When Tarrio assaulted the Asbury United Methodist Church in December, he did so knowing it would create a cause among the far right. The same may be true of his decision to bring two magazines to DC — it may have been deliberate provocation in an attempt to bring a Second Amendment challenge.

So that may be all that’s going on here — an attempt to play the victim.

That said, given first the WaPo and now a NYT report that the DC US Attorney’s office is considering opening an investigation into the role that Tarrio’s buddy Roger Stone played in the insurrection — conveniently timed leaks that will ensure this comes up in Merrick Garland’s confirmation hearing tomorrow — I wonder whether Tarrio was stupid enough to bring a laptop to his insurrection with something genuinely sensitive on it.

19 replies
  1. Joseph Andrews says:

    Thanks again for your work.

    I don’t (does anyone?!) follow this stuff the way you do, Ms. Wheeler. I was thinking about Roger Stone…

    And found it necessary to google ‘roger stone laptop cellphone evidence’…which led to this:


    …and searching within emptywheel.net reveals this:


    Both of which, while interesting reads…didn’t answer my question–so I’ll ask it here.

    Have previous investigations of Roger Stone’s electronic devices proven fruitful as far as connecting whatever dots exist between Stone’s (troublemaking) brain and other ‘co-conspirators’?

    Thanks for reading.

  2. Bay State Librul says:

    Merrick Garland is on tap this week for a meet and greet.
    Should be an easy lay up.
    Once he is installed will indictments flow?

  3. bmaz says:

    In fairness to Tarrio, NOBODY should ever want the FBI to search their laptop. Never. And it should always be fought.

    • PeterS says:

      Yes. I try to imagine someone arrested in Portland in a similar situation. (I hope I can say that without being accused of equating BLM protests with an insurrection)

    • ThoughtMail says:

      I’m compelled to agree that nobody should ever want “authorities” to search their laptop or cell phone.

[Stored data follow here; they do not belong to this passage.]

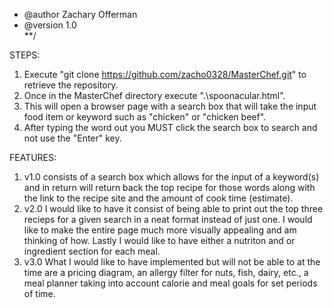   * @author Zachary Offerman
  * @version 1.0   
**/

STEPS:
1. Execute "git clone https://github.com/zacho0328/MasterChef.git" to retrieve the repository.
2. Once in the MasterChef directory execute ".\spoonacular.html".
3. This will open a browser page with a search box that will take the input food item or keyword
such as "chicken" or "chicken beef". 
4. After typing the word out you MUST click the search box to search and not use the "Enter" key.

FEATURES:
1. v1.0 consists of a search box which allows for the input of a keyword(s) and in return will 
return back the top recipe for those words along with the link to the recipe site and the 
amount of cook time (estimate).
2. v2.0 I would like to have it consist of being able to print out the top three recieps for a 
given search in a neat format instead of just one. I would like to make the entire page much more
visually appealing and am thinking of how. Lastly I would like to have either a nutriton and or 
ingredient section for each meal.
3. v3.0 What I would like to have implemented but will not be able to at the time are a pricing
diagram, an allergy filter for nuts, fish, dairy, etc., a meal planner taking into account calorie
and meal goals for set periods of time.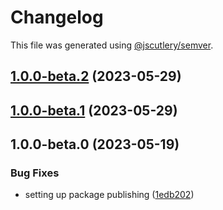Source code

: # Changelog

This file was generated using [@jscutlery/semver](https://github.com/jscutlery/semver).

## [1.0.0-beta.2](https://github.com/rhinobase/raftyui/compare/spinner-1.0.0-beta.0...spinner-1.0.0-beta.2) (2023-05-29)

## [1.0.0-beta.1](https://github.com/rhinobase/raftyui/compare/spinner-1.0.0-beta.0...spinner-1.0.0-beta.1) (2023-05-29)

## 1.0.0-beta.0 (2023-05-19)

### Bug Fixes

- setting up package publishing ([1edb202](https://github.com/rhinobase/design-system/commit/1edb20248b82d035a7bd75008bb61cac89559fb5))
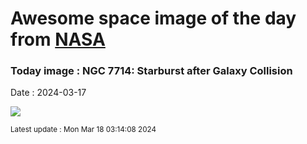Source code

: 
# Awesome space image of the day from [NASA](https://api.nasa.gov/)

### Today image : NGC 7714: Starburst after Galaxy Collision
Date : 2024-03-17

![](https://apod.nasa.gov/apod/image/2403/Ngc7714_HubblePohl_1080.jpg)

<small>Latest update : Mon Mar 18 03:14:08 2024</small>
        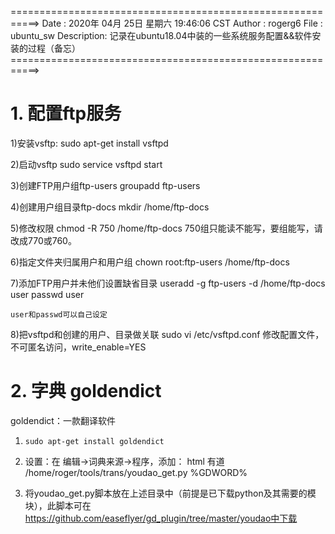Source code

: ===========================================================>
 Date       : 2020年 04月 25日 星期六 19:46:06 CST
 Author     : rogerg6
 File       : ubuntu_sw
 Description:
 	记录在ubuntu18.04中装的一些系统服务配置&&软件安装的过程（备忘）
===========================================================>

# 1. 配置ftp服务

1)安装vsftp:
	sudo apt-get install vsftpd

2)启动vsftp
	sudo service vsftpd start

3)创建FTP用户组ftp-users
	groupadd ftp-users

4)创建用户组目录ftp-docs
	mkdir /home/ftp-docs

5)修改权限
	chmod -R 750 /home/ftp-docs
	750组只能读不能写，要组能写，请改成770或760。

6)指定文件夹归属用户和用户组
	chown root:ftp-users /home/ftp-docs

7)添加FTP用户并未他们设置缺省目录
	useradd -g ftp-users -d /home/ftp-docs user
	passwd user

	user和passwd可以自己设定

8)把vsftpd和创建的用户、目录做关联
	sudo vi /etc/vsftpd.conf
	修改配置文件，不可匿名访问，write_enable=YES

# 2. 字典 goldendict

goldendict：一款翻译软件

1. `sudo apt-get install goldendict`
2. 设置：在 编辑->词典来源->程序，添加：
      html  有道	/home/roger/tools/trans/youdao_get.py %GDWORD%

3. 将youdao_get.py脚本放在上述目录中（前提是已下载python及其需要的模块），此脚本可在 https://github.com/easeflyer/gd_plugin/tree/master/youdao中下载
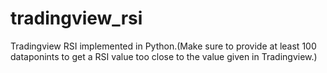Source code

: # tradingview_rsi
Tradingview RSI implemented in Python.(Make sure to provide at least 100 dataponints to get a RSI value too close to the value given in Tradingview.)
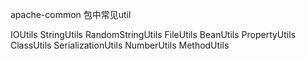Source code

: 
apache-common 包中常见util

IOUtils
StringUtils
RandomStringUtils
FileUtils
BeanUtils
PropertyUtils
ClassUtils
SerializationUtils
NumberUtils
MethodUtils

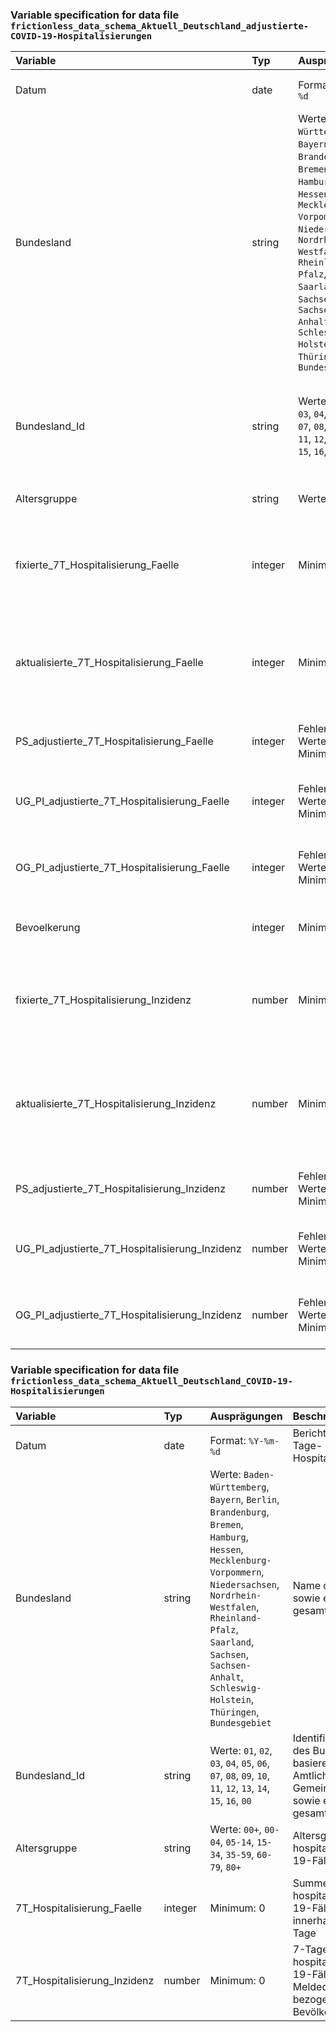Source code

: ### Variable specification for data file `frictionless_data_schema_Aktuell_Deutschland_adjustierte-COVID-19-Hospitalisierungen`

| Variable                                       | Typ     | Ausprägungen                                                                                                                                                                                                                                                                  | Beschreibung                                                                                                                                                             |
|:-----------------------------------------------|:--------|:------------------------------------------------------------------------------------------------------------------------------------------------------------------------------------------------------------------------------------------------------------------------------|:-------------------------------------------------------------------------------------------------------------------------------------------------------------------------|
| Datum                                          | date    | Format: `%Y-%m-%d`                                                                                                                                                                                                                                                            | Berichtsdatum der 7-Tage-Hospitalisierungsinzidenz                                                                                                                       |
| Bundesland                                     | string  | Werte: `Baden-Württemberg`, `Bayern`, `Berlin`, `Brandenburg`, `Bremen`, `Hamburg`, `Hessen`, `Mecklenburg-Vorpommern`, `Niedersachsen`, `Nordrhein-Westfalen`, `Rheinland-Pfalz`, `Saarland`, `Sachsen`, `Sachsen-Anhalt`, `Schleswig-Holstein`, `Thüringen`, `Bundesgebiet` | Name des Bundeslandes sowie ein Wert für das gesamte Bundesgebiet                                                                                                        |
| Bundesland_Id                                  | string  | Werte: `01`, `02`, `03`, `04`, `05`, `06`, `07`, `08`, `09`, `10`, `11`, `12`, `13`, `14`, `15`, `16`, `00`                                                                                                                                                                   | Identifikationsnummer des Bundeslandes basierend auf dem Amtlichen Gemeindeschlüssel (AGS) sowie ein Wert für das gesamte Bundesgebiet                                   |
| Altersgruppe                                   | string  | Werte: `00+`                                                                                                                                                                                                                                                                  | Altersgruppe der  hospitalisierten COVID-19-Fälle                                                                                                                        |
| fixierte_7T_Hospitalisierung_Faelle            | integer | Minimum: 0                                                                                                                                                                                                                                                                    | Tagesaktuell berichtete Summe der hospitalisierten COVID-19-Fälle mit Altersangabe und Meldedatum innerhalb der letzten 7 Tage                                           |
| aktualisierte_7T_Hospitalisierung_Faelle       | integer | Minimum: 0                                                                                                                                                                                                                                                                    | Summe der hospitalisierten COVID-19-Fälle mit Altersangabe und Meldedatum innerhalb der letzten 7 Tage inklusive eingetroffener Nachmeldungen                            |
| PS_adjustierte_7T_Hospitalisierung_Faelle      | integer | Fehlende Werte: `NA`<br>Minimum: 0                                                                                                                                                                                                                                            | Punktschätzer der hospitalisierten COVID-19-Fälle der letzten 7 Tage                                                                                                     |
| UG_PI_adjustierte_7T_Hospitalisierung_Faelle   | integer | Fehlende Werte: `NA`<br>Minimum: 0                                                                                                                                                                                                                                            | Untere Grenze des 95%-Prädiktionsintervalls der hospitalisierten COVID-19-Fälle der letzten 7 Tage                                                                       |
| OG_PI_adjustierte_7T_Hospitalisierung_Faelle   | integer | Fehlende Werte: `NA`<br>Minimum: 0                                                                                                                                                                                                                                            | Obere Grenze des 95%-Prädiktionsintervalls der hospitalisierten COVID-19-Fälle der letzten 7 Tage                                                                        |
| Bevoelkerung                                   | integer | Minimum: 0                                                                                                                                                                                                                                                                    | Bevölkerungszahl für die Berechnung der adjustierten 7-Tage-Inzidenz                                                                                                     |
| fixierte_7T_Hospitalisierung_Inzidenz          | number  | Minimum: 0                                                                                                                                                                                                                                                                    | Tagesaktuell berichtete 7-Tage-Inzidenz der hospitalisierten COVID-19-Fälle (nach Meldedatum des Falles) bezogen auf 100.000 Einwohner:innen                             |
| aktualisierte_7T_Hospitalisierung_Inzidenz     | number  | Minimum: 0                                                                                                                                                                                                                                                                    | 7-Tage-Inzidenz der hospitalisierten COVID-19-Fälle (nach Meldedatum des Falles) bezogen auf 100.000 Einwohner:innen unter Berücksichtigung eingetroffener Nachmeldungen |
| PS_adjustierte_7T_Hospitalisierung_Inzidenz    | number  | Fehlende Werte: `NA`<br>Minimum: 0                                                                                                                                                                                                                                            | Punktschätzer der 7-Tage-Inzidenz der hospitalisierten COVID-19-Fälle                                                                                                    |
| UG_PI_adjustierte_7T_Hospitalisierung_Inzidenz | number  | Fehlende Werte: `NA`<br>Minimum: 0                                                                                                                                                                                                                                            | Untere Grenze des 95%-Prädiktionsintervalls der 7-Tage-Inzidenz der hospitalisierten COVID-19-Fälle                                                                      |
| OG_PI_adjustierte_7T_Hospitalisierung_Inzidenz | number  | Fehlende Werte: `NA`<br>Minimum: 0                                                                                                                                                                                                                                            | Obere Grenze des 95%-Prädiktionsintervalls der 7-Tage-Inzidenz der hospitalisierten COVID-19-Fälle                                                                       |


### Variable specification for data file `frictionless_data_schema_Aktuell_Deutschland_COVID-19-Hospitalisierungen`

| Variable                     | Typ     | Ausprägungen                                                                                                                                                                                                                                                                  | Beschreibung                                                                                                                           |
|:-----------------------------|:--------|:------------------------------------------------------------------------------------------------------------------------------------------------------------------------------------------------------------------------------------------------------------------------------|:---------------------------------------------------------------------------------------------------------------------------------------|
| Datum                        | date    | Format: `%Y-%m-%d`                                                                                                                                                                                                                                                            | Berichtsdatum der 7-Tage-Hospitalisierungsinzidenz.                                                                                    |
| Bundesland                   | string  | Werte: `Baden-Württemberg`, `Bayern`, `Berlin`, `Brandenburg`, `Bremen`, `Hamburg`, `Hessen`, `Mecklenburg-Vorpommern`, `Niedersachsen`, `Nordrhein-Westfalen`, `Rheinland-Pfalz`, `Saarland`, `Sachsen`, `Sachsen-Anhalt`, `Schleswig-Holstein`, `Thüringen`, `Bundesgebiet` | Name des Bundeslandes sowie ein Wert für das gesamte Bundesgebiet                                                                      |
| Bundesland_Id                | string  | Werte: `01`, `02`, `03`, `04`, `05`, `06`, `07`, `08`, `09`, `10`, `11`, `12`, `13`, `14`, `15`, `16`, `00`                                                                                                                                                                   | Identifikationsnummer des Bundeslandes basierend auf dem Amtlichen Gemeindeschlüssel (AGS) sowie ein Wert für das gesamte Bundesgebiet |
| Altersgruppe                 | string  | Werte: `00+`, `00-04`, `05-14`, `15-34`, `35-59`, `60-79`, `80+`                                                                                                                                                                                                              | Altersgruppe der  hospitalisierten COVID-19-Fälle                                                                                      |
| 7T_Hospitalisierung_Faelle   | integer | Minimum: 0                                                                                                                                                                                                                                                                    | Summe der hospitalisierten COVID-19-Fälle mit Meldedatum innerhalb der letzten 7 Tage                                                  |
| 7T_Hospitalisierung_Inzidenz | number  | Minimum: 0                                                                                                                                                                                                                                                                    | 7-Tage-Inzidenz der hospitalisierten COVID-19-Fälle (nach Meldedatum des Falles) bezogen auf 100.000 Bevölkerung                       |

      This still happens with persons presenting themselves and their possessions at a border crossing or airport, without any rational connection or cause to investigate their devices. In this case, arguendo, there IS reasonable cause to inspect his devices.

      Still, none of this has been litigated to satisfaction.

  4. BobCon says:

    Would the urgency he feels to get the laptop returned be a sign of financial straits?

    I’m awfully curious about who was paying for these guys to go on extended trips and how the cash flow has changed when the arrests started. I know that a lot of mob was self-funded Realtors and car salesmen and the like, and that a number of the Oath Keepers were guys living off of pensions or had a lot of home equity, but the Proud Boys seem to be composed of a lot of guys living much closer to the edge.

    • Vinnie Gambone says:

      Where did Alex Jones get $50k to plop down for a speaking spot? Where DOES the money come from ? What you won’t see is any organization Trump’s associated with paying legal fees for anybody.

      At CPAC are we going to see Teleprompter Trump, or free wheeling Trump? McConnell probably knows it’s only a matter of time before the feds find the the goods on Trump. Or, knows there’s good chance he’s convicted on NY charges. Smart money donors will start turning towards McConnel Cheney crowd. Ditto, the military sector. All Trump has to offer now is trouble and instability. Who does that benefit?

  5. William Verick says:

    Tarrio is litigating like Trump, i.e., like someone who thinks he’s a billionaire. Contesting everything. Each motion, such as the one to require a hearing in order to get a warrant, costs on the order of 40K to 60K. Who is funding this litigation strategy? Is Tarrio rich?

    • bmaz says:

      Lol, where do you come up with that? The appearance is in the DC Superior Court by a real, but certainly not world class, local law firm. That motion work cost nowhere near that much. And, assuming it did, do you think that others cannot support a criminal defendant? Seriously, people are out of their minds over all this.